Trois choses pourraient accélérer une prise de conscience. D'abord, la crise du travail commence à toucher le coeur même du système, à savoir les salariés les mieux intégrés et les mieux formés. Il y a donc un enjeu fort pour les entreprises à les attirer et les fidéliser. Par ailleurs, les comparaisons internationales révèlent qu'il existe un problème spécifiquement français en matière de dégradation des conditions de travail. C'est ce que montrent les éditions successives de l'enquête internationale de référence réalisée par la Fondation de Dublin. Enfin, les comparaisons internationales montrent aussi qu'il n'y a pas d'arbitrage entre la quantité et la qualité de l'emploi. Allemagne, Autriche, Danemark, Pays-Bas, Royaume-Uni et Suède font globalement mieux que la France, à la fois en matière de chômage, de taux d'emploi et de qualité de l'emploi.
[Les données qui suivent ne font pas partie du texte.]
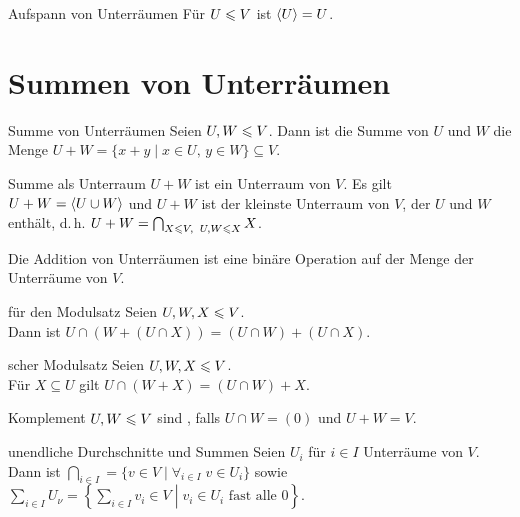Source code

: \begin{Lemma}{Aufspann von Unterräumen}
    Für $U \leqslant V$ ist $\langle U \rangle = U$.
\end{Lemma}

\section{%
    Summen von Unterräumen%
}

\begin{Def}{Summe von Unterräumen}
    Seien $U, W \leqslant V$. Dann ist die Summe von $U$ und $W$ die Menge
    $U + W = \{x + y \;|\; x \in U,\, y \in W\} \subseteq V$.
\end{Def}

\begin{Satz}{Summe als Unterraum}
    $U + W$ ist ein Unterraum von $V$.
    Es gilt $U + W = \langle U \cup W \rangle$
    und $U + W$ ist der kleinste Unterraum von $V$, der $U$ und $W$ enthält,
    d.\,h. $U + W = \bigcap_{X \leqslant V,\;\; U, W \leqslant X} X$.
\end{Satz}

\begin{Kor}
    Die Addition von Unterräumen ist eine binäre Operation auf der Menge
    der Unterräume von $V$.
\end{Kor}

\pagebreak

\begin{Lemma}{für den Modulsatz}
    Seien $U, W, X \leqslant V$. \\
    Dann ist $U \cap (W + (U \cap X)) = (U \cap W) + (U \cap X)$.
\end{Lemma}

\begin{Satz}{scher Modulsatz}
    Seien $U, W, X \leqslant V$. \\
    Für $X \subseteq U$ gilt $U \cap (W + X) = (U \cap W) + X$.
\end{Satz}

\begin{Def}{Komplement}
    $U, W \leqslant V$ sind , falls
    $U \cap W = (0)$ und $U + W = V$.
\end{Def}

\begin{Def}{unendliche Durchschnitte und Summen}
    Seien $U_i$ für $i \in I$ Unterräume von $V$. \\
    Dann ist $\bigcap_{i \in I} =
    \{v \in V \;|\; \forall_{i \in I}\; v \in U_i\}$
    sowie $\sum_{i \in I} U_\nu =
    \left\{\left. \sum_{i \in I} v_i \in V \;\right|\;
    v_i \in U_i \text{ fast alle } 0 \right\}$.
\end{Def}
Rapprocher le monde professionnel des attentes des générations montantes suppose de mieux répondre à la quête de reconnaissance des salariés. Le défaut de reconnaissance par les pairs et la hiérarchie des contributions de chacun ou bien le déni des difficultés rencontrées dans l'accomplissement du travail sont en effet des causes majeures de mal-être au travail, de démobilisation et de perte d'efficience. Alors que le travail se transforme et fait de plus en plus appel à des compétences difficiles à observer et mesurer (par exemple, l'intelligence émotionnelle et la capacité d'écoute, la créativité et l'initiative dans la résolution de problèmes, la capacité à planifier, etc.), il est nécessaire de faire évoluer aussi les formes de management et d'évaluation, de manière à rendre visible ce déploiement d'intelligence protéiforme. Sans cela, la réalité du travail ne sera ni connue ni reconnue. Le défi, pour les entreprises, est d'inventer et de déployer une évaluation « au fil de l'eau », au plus près des situations de travail réelles. Il est également de passer du modèle traditionnel du supérieur hiérarchique qui donne des ordres indiscutables (le « chef ») à l'accompagnant qui impulse, fédère, mobilise, écoute et conseille.
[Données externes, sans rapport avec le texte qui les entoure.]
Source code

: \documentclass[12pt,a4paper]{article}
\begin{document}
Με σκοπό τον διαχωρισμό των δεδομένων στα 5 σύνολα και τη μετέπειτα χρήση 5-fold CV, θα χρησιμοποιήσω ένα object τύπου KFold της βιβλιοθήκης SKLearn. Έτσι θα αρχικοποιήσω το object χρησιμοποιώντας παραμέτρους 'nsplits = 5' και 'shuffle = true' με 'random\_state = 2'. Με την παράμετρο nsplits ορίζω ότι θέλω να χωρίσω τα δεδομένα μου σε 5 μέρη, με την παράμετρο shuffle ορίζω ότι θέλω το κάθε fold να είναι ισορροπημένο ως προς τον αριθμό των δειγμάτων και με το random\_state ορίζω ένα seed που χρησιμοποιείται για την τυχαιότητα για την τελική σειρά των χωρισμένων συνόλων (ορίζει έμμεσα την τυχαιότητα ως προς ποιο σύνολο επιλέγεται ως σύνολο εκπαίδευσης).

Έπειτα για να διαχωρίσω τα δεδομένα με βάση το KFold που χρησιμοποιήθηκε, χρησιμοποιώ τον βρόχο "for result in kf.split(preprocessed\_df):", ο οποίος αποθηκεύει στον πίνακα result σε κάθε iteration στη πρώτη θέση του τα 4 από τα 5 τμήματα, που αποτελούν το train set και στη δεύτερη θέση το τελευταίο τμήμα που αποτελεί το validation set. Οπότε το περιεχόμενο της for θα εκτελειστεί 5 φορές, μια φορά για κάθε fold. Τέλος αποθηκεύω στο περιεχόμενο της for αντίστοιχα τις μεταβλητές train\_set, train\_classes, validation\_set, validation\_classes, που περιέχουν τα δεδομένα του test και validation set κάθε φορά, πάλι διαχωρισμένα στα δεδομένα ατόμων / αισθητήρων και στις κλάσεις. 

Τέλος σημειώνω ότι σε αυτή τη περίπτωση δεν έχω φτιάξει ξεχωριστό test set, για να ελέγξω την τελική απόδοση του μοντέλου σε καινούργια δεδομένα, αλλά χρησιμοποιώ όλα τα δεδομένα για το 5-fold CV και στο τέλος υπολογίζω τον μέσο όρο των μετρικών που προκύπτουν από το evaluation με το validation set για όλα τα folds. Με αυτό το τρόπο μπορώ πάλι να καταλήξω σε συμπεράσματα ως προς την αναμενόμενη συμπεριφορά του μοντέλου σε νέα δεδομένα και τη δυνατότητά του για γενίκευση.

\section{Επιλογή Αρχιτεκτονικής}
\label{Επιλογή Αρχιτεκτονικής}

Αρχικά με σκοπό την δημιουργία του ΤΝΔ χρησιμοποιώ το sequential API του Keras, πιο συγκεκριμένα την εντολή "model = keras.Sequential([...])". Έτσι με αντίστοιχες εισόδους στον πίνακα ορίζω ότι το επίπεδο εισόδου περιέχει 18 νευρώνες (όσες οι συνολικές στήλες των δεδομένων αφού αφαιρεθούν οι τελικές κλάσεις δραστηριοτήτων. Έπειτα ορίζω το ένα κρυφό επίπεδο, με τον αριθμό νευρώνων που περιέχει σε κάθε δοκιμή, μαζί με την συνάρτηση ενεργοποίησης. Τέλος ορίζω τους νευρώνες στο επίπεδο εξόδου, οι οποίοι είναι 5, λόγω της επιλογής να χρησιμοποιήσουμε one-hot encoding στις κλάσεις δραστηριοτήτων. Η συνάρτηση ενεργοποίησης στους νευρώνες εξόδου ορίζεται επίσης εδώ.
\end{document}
Réconcilier la réalité et l'idéal du travail suppose aussi de mieux prendre en compte la conception polycentrique de l'existence portée par les nouvelles générations. Aujourd'hui, en France, les entreprises font preuve d'une faible capacité à concilier impératifs professionnels et extraprofessionnels, en partie en raison de la prégnance d'un modèle culturel à la fois masculin et daté qui exige une totale disponibilité des salariés tout au long de leur carrière et qui subordonne les opportunités de promotion au sacrifice des finalités extraprofessionnelles. Ce modèle de gestion de la ressource humaine présente un double risque : celui de priver les entreprises de nombreux talents féminins, mais désormais aussi masculins ; celui de promouvoir des managers sur le modèle du « chef » à l'ancienne, en décalage avec la culture des salariés qu'ils dirigent, de moins en moins légitimes et donc de moins en moins en capacité de mobiliser les talents nécessaires à la réussite de l'entreprise. Pour faire évoluer ce modèle, il faut développer la réflexion sur l'adéquation des temps de travail aux attentes des salariés et aux besoins des entreprises en tentant de concilier qualité de vie, compétitivité et emploi. En particulier, repenser l'organisation du temps de travail tout au long de la vie peut permettre aux personnes d'adapter leur rythme de travail en fonction de leurs besoins à différents âges.